= WORK TO BE COMPLETED =
In the entries below, count every line with the string "since". State the count and nothing else.

= SOURCE DATA =
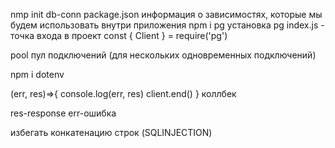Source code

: nmp init
db-conn
package.json информация о зависимостях, которые мы будем использовать внутри приложения
npm i pg установка pg
index.js - точка входа в проект
const { Client } = require('pg')

pool
пул подключений (для нескольких одновременных подключений)


npm i dotenv


(err, res)=>{
    console.log(err, res)
    client.end()
}
коллбек

res-response
err-ошибка

избегать конкатенацию строк (SQLINJECTION)
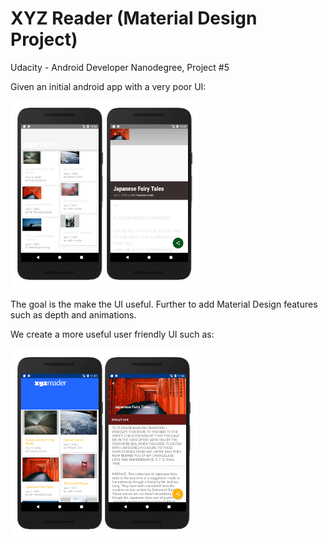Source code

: [//]: # (Image References)

[image1]: ./images/xyz-reader_initial_screenshot.png "XYZ Reader Screenshot"
[image2]: ./images/xyz_midway.png "XYZ Midway Reader Screenshot"

# XYZ Reader (Material Design Project)

Udacity - Android Developer Nanodegree, Project #5

Given an initial android app with a very poor UI:

![XYZ Reader Screenshot][image1]

The goal is the make the UI useful.  Further to add Material Design features such as depth and animations.

We create a more useful user friendly UI such as: 

![XYZ Reader Midway][image2]

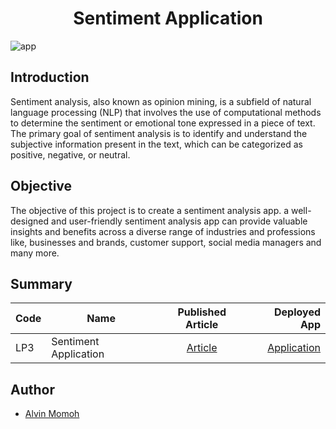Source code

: # <center>Sentiment Application</center>

![app](https://github.com/DaitaMonk/Sentiment-Analysis/assets/app.png)

## Introduction

Sentiment analysis, also known as opinion mining, is a subfield of natural language processing (NLP) that involves the use of computational methods to determine the sentiment or emotional tone expressed in a piece of text. The primary goal of sentiment analysis is to identify and understand the subjective information present in the text, which can be categorized as positive, negative, or neutral.

## Objective

The objective of this project is to create a sentiment analysis app. a well-designed and user-friendly sentiment analysis app can provide valuable insights and benefits across a diverse range of industries and professions like, businesses and brands, customer support, social media managers and many more.

## Summary

| Code | Name                  |                            Published Article                             |                                                    Deployed App |
| ---- | --------------------- | :----------------------------------------------------------------------: | --------------------------------------------------------------: |
| LP3  | Sentiment Application | [Article](https://medium.com/@chipmnkal/sentiment-analysis-fd55becd6f3b) | [Application](https://huggingface.co/spaces/VINAL/SentimentApp) |

## Author

- [Alvin Momoh](https://github.com/DaitaMonk)
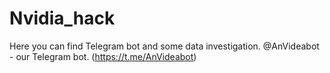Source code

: # Nvidia_hack

Here you can find Telegram bot and some data investigation. @AnVideabot - our Telegram bot. (https://t.me/AnVideabot)


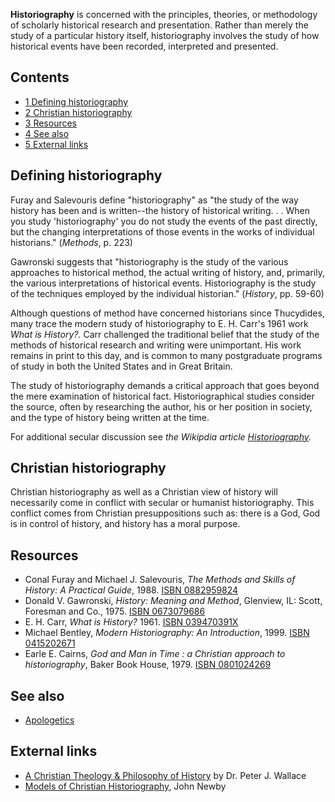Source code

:**Historiography** is concerned with the principles, theories, or
methodology of scholarly historical research and presentation.
Rather than merely the study of a particular history itself,
historiography involves the study of how historical events have
been recorded, interpreted and presented.

## Contents

-   [1 Defining historiography](#Defining_historiography)
-   [2 Christian historiography](#Christian_historiography)
-   [3 Resources](#Resources)
-   [4 See also](#See_also)
-   [5 External links](#External_links)

## Defining historiography

Furay and Salevouris define "historiography" as "the study of the
way history has been and is written--the history of historical
writing. . . When you study 'historiography' you do not study the
events of the past directly, but the changing interpretations of
those events in the works of individual historians." (*Methods*, p.
223)

Gawronski suggests that "historiography is the study of the various
approaches to historical method, the actual writing of history,
and, primarily, the various interpretations of historical events.
Historiography is the study of the techniques employed by the
individual historian." (*History*, pp. 59-60)

Although questions of method have concerned historians since
Thucydides, many trace the modern study of historiography to E. H.
Carr's 1961 work *What is History?.* Carr challenged the
traditional belief that the study of the methods of historical
research and writing were unimportant. His work remains in print to
this day, and is common to many postgraduate programs of study in
both the United States and in Great Britain.

The study of historiography demands a critical approach that goes
beyond the mere examination of historical fact. Historiographical
studies consider the source, often by researching the author, his
or her position in society, and the type of history being written
at the time.

For additional secular discussion see
*the Wikipdia article [Historiography](http://www.wikipedia.org/wiki/Historiography "wikipedia:Historiography").*
## Christian historiography

Christian historiography as well as a Christian view of history
will necessarily come in conflict with secular or humanist
historiography. This conflict comes from Christian presuppositions
such as: there is a God, God is in control of history, and history
has a moral purpose.


## Resources

-   Conal Furay and Michael J. Salevouris,
    *The Methods and Skills of History: A Practical Guide*, 1988.
    [ISBN 0882959824](http://www.theopedia.com/Special:BookSources/0882959824)
-   Donald V. Gawronski, *History: Meaning and Method*, Glenview,
    IL: Scott, Foresman and Co., 1975.
    [ISBN 0673079686](http://www.theopedia.com/Special:BookSources/0673079686)
-   E. H. Carr, *What is History?* 1961.
    [ISBN 039470391X](http://www.theopedia.com/Special:BookSources/039470391X)
-   Michael Bentley, *Modern Historiography: An Introduction*,
    1999.
    [ISBN 0415202671](http://www.theopedia.com/Special:BookSources/0415202671)
-   Earle E. Cairns,
    *God and Man in Time : a Christian approach to historiography*,
    Baker Book House, 1979.
    [ISBN 0801024269](http://www.theopedia.com/Special:BookSources/0801024269)

## See also

-   [Apologetics](Apologetics "Apologetics")

## External links

-   [A Christian Theology & Philosophy of History](http://www.peterwallace.org/philhist.txt)
    by Dr. Peter J. Wallace
-   [Models of Christian Historiography](http://thebigpicture.homestead.com/files/m2m3p35.htm),
    John Newby



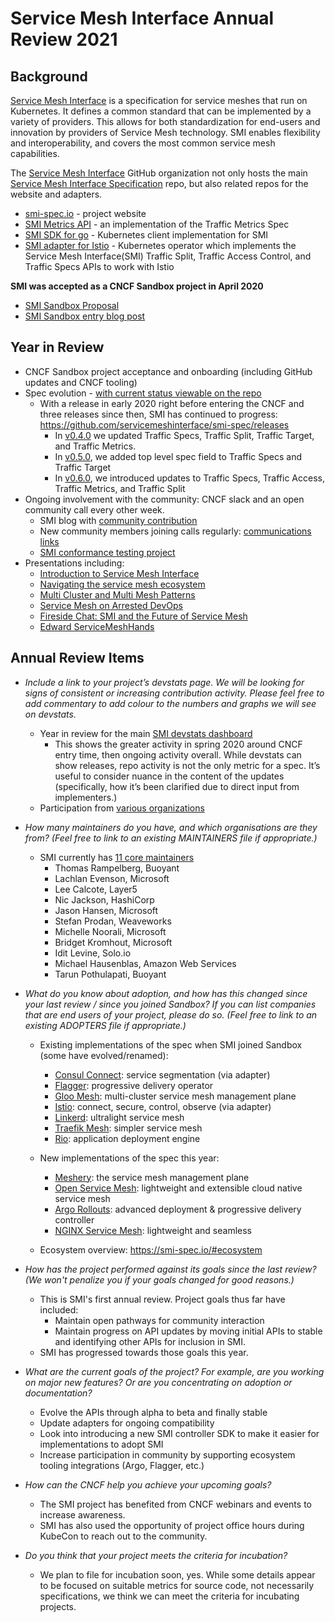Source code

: # Service Mesh Interface Annual Review 2021

## Background

[Service Mesh Interface](https://smi-spec.io) is a specification for service meshes that run on Kubernetes. It defines a common standard that can be implemented by a variety of providers. This allows for both standardization for end-users and innovation by providers of Service Mesh technology. SMI enables flexibility and interoperability, and covers the most common service mesh capabilities.

The [Service Mesh Interface](https://github.com/servicemeshinterface) GitHub organization not only hosts the main [Service Mesh Interface Specification](https://github.com/servicemeshinterface/smi-spec) repo, but also related repos for the website and adapters.

- [smi-spec.io](https://github.com/servicemeshinterface/smi-spec.io) - project website
- [SMI Metrics API](https://github.com/servicemeshinterface/smi-metrics) - an implementation of the Traffic Metrics Spec
- [SMI SDK for go](https://github.com/servicemeshinterface/smi-sdk-go) - Kubernetes client implementation for SMI
- [SMI adapter for Istio](https://github.com/servicemeshinterface/smi-adapter-istio) - Kubernetes operator which implements the Service Mesh Interface(SMI) Traffic Split, Traffic Access Control, and Traffic Specs APIs to work with Istio

**SMI was accepted as a CNCF Sandbox project in April 2020**
- [SMI Sandbox Proposal](https://github.com/cncf/toc/blob/main/proposals/sandbox/smi.adoc)
- [SMI Sandbox entry blog post](https://smi-spec.io/blog/smi-joins-cncf/)

## Year in Review

- CNCF Sandbox project acceptance and onboarding (including GitHub updates and CNCF tooling)
- Spec evolution - [with current status viewable on the repo](https://github.com/servicemeshinterface/smi-spec#service-mesh-interface-documents)
  - With a release in early 2020 right before entering the CNCF and three releases since then, SMI has continued to progress: https://github.com/servicemeshinterface/smi-spec/releases
    - In [v0.4.0](https://github.com/servicemeshinterface/smi-spec/releases/tag/v0.4.0) we updated Traffic Specs, Traffic Split, Traffic Target, and Traffic Metrics.
    - In [v0.5.0](https://github.com/servicemeshinterface/smi-spec/releases/tag/v0.5.0), we added top level spec field to Traffic Specs and Traffic Target
    - In [v0.6.0](https://github.com/servicemeshinterface/smi-spec/releases/tag/v0.6.0), we introduced updates to Traffic Specs, Traffic Access, Traffic Metrics, and Traffic Split
- Ongoing involvement with the community: CNCF slack and an open community call every other week.
  - SMI blog with [community contribution](https://smi-spec.io/blog/building-an-alternative-service-mesh/)
  - New community members joining calls regularly: [communications links](https://github.com/servicemeshinterface/smi-spec#communications)
  - [SMI conformance testing project](https://docs.google.com/document/d/1HL8Sk7NSLLj-9PRqoHYVIGyU6fZxUQFotrxbmfFtjwc/edit#heading=h.rkzc80m1a5sr)
- Presentations including:
  - [Introduction to Service Mesh Interface](https://www.cncf.io/webinars/introduction-to-service-mesh-interface/)
  - [Navigating the service mesh ecosystem](https://www.cncf.io/webinars/navigating-the-service-mesh-ecosystem/)
  - [Multi Cluster and Multi Mesh Patterns](https://sched.co/abc9)
  - [Service Mesh on Arrested DevOps](https://www.arresteddevops.com/service-mesh/)
  - [Fireside Chat: SMI and the Future of Service Mesh](https://www.youtube.com/watch?v=g9C4-i5e8kw&list=PLRQaLsJQ82CJKzI148URGHWvXlkCq83qA&index=11&t=0s)
  - [Edward ServiceMeshHands](https://www.softwarecircus.io/software-circus-nightmares-on-cloud-street-schedule-videos)

## Annual Review Items

- *Include a link to your project’s devstats page. We will be looking for signs of consistent or increasing contribution activity. Please feel free to add commentary to add colour to the numbers and graphs we will see on devstats.*
  - Year in review for the main [SMI devstats dashboard](https://smi.devstats.cncf.io/d/8/dashboards?orgId=1&from=now-365d&to=now-1h&refresh=1d)
    - This shows the greater activity in spring 2020 around CNCF entry time, then ongoing activity overall. While devstats can show releases, repo activity is not the only metric for a spec. It’s useful to consider nuance in the content of the updates (specifically, how it’s been clarified due to direct input from implementers.)
  - Participation from [various organizations](https://smi.devstats.cncf.io/d/5/companies-table?orgId=1)


- *How many maintainers do you have, and which organisations are they from? (Feel free to link to an existing MAINTAINERS file if appropriate.)*
    - SMI currently has [11 core maintainers](https://github.com/servicemeshinterface/smi-spec/blob/main/CODEOWNERS)
        - Thomas Rampelberg, Buoyant
        - Lachlan Evenson, Microsoft
        - Lee Calcote, Layer5
        - Nic Jackson, HashiCorp
        - Jason Hansen, Microsoft
        - Stefan Prodan, Weaveworks
        - Michelle Noorali, Microsoft
        - Bridget Kromhout, Microsoft
        - Idit Levine, Solo.io
        - Michael Hausenblas, Amazon Web Services
        - Tarun Pothulapati, Buoyant

- *What do you know about adoption, and how has this changed since your last review / since you joined Sandbox? If you can list companies that are end users of your project, please do so. (Feel free to link to an existing ADOPTERS file if appropriate.)*

    - Existing implementations of the spec when SMI joined Sandbox (some have evolved/renamed):
        - [Consul Connect](https://www.consul.io/docs/connect): service segmentation (via adapter)
        - [Flagger](https://flagger.app/): progressive delivery operator
        - [Gloo Mesh](https://www.solo.io/products/gloo-mesh): multi-cluster service mesh management plane
        - [Istio](https://istio.io/): connect, secure, control, observe (via adapter)
        - [Linkerd](https://linkerd.io/): ultralight service mesh
        - [Traefik Mesh](https://traefik.io/traefik-mesh/): simpler service mesh
        - [Rio](https://rio.io/): application deployment engine

    - New implementations of the spec this year:
        - [Meshery](https://layer5.io/meshery): the service mesh management plane
        - [Open Service Mesh](https://openservicemesh.io/): lightweight and extensible cloud native service mesh
        - [Argo Rollouts](https://argoproj.io/): advanced deployment & progressive delivery controller
        - [NGINX Service Mesh](https://www.nginx.com/products/nginx-service-mesh): lightweight and seamless
  - Ecosystem overview: https://smi-spec.io/#ecosystem


- *How has the project performed against its goals since the last review? (We won't penalize you if your goals changed for good reasons.)*
    - This is SMI's first annual review. Project goals thus far have included:
        - Maintain open pathways for community interaction
        - Maintain progress on API updates by moving initial APIs to stable and identifying other APIs for inclusion in SMI.
   - SMI has progressed towards those goals this year.

- *What are the current goals of the project? For example, are you working on major new features? Or are you concentrating on adoption or documentation?*
  - Evolve the APIs through alpha to beta and finally stable
  - Update adapters for ongoing compatibility
  - Look into introducing a new SMI controller SDK to make it easier for implementations to adopt SMI
  - Increase participation in community by supporting ecosystem tooling integrations (Argo, Flagger, etc.)

- *How can the CNCF help you achieve your upcoming goals?*
    - The SMI project has benefited from CNCF webinars and events to increase awareness.
    - SMI has also used the opportunity of project office hours during KubeCon to reach out to the community.

- *Do you think that your project meets the criteria for incubation?*
    - We plan to file for incubation soon, yes. While some details appear to be focused on suitable metrics for source code, not necessarily specifications, we think we can meet the criteria for incubating projects.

= COMPLETED EXERCISE =
4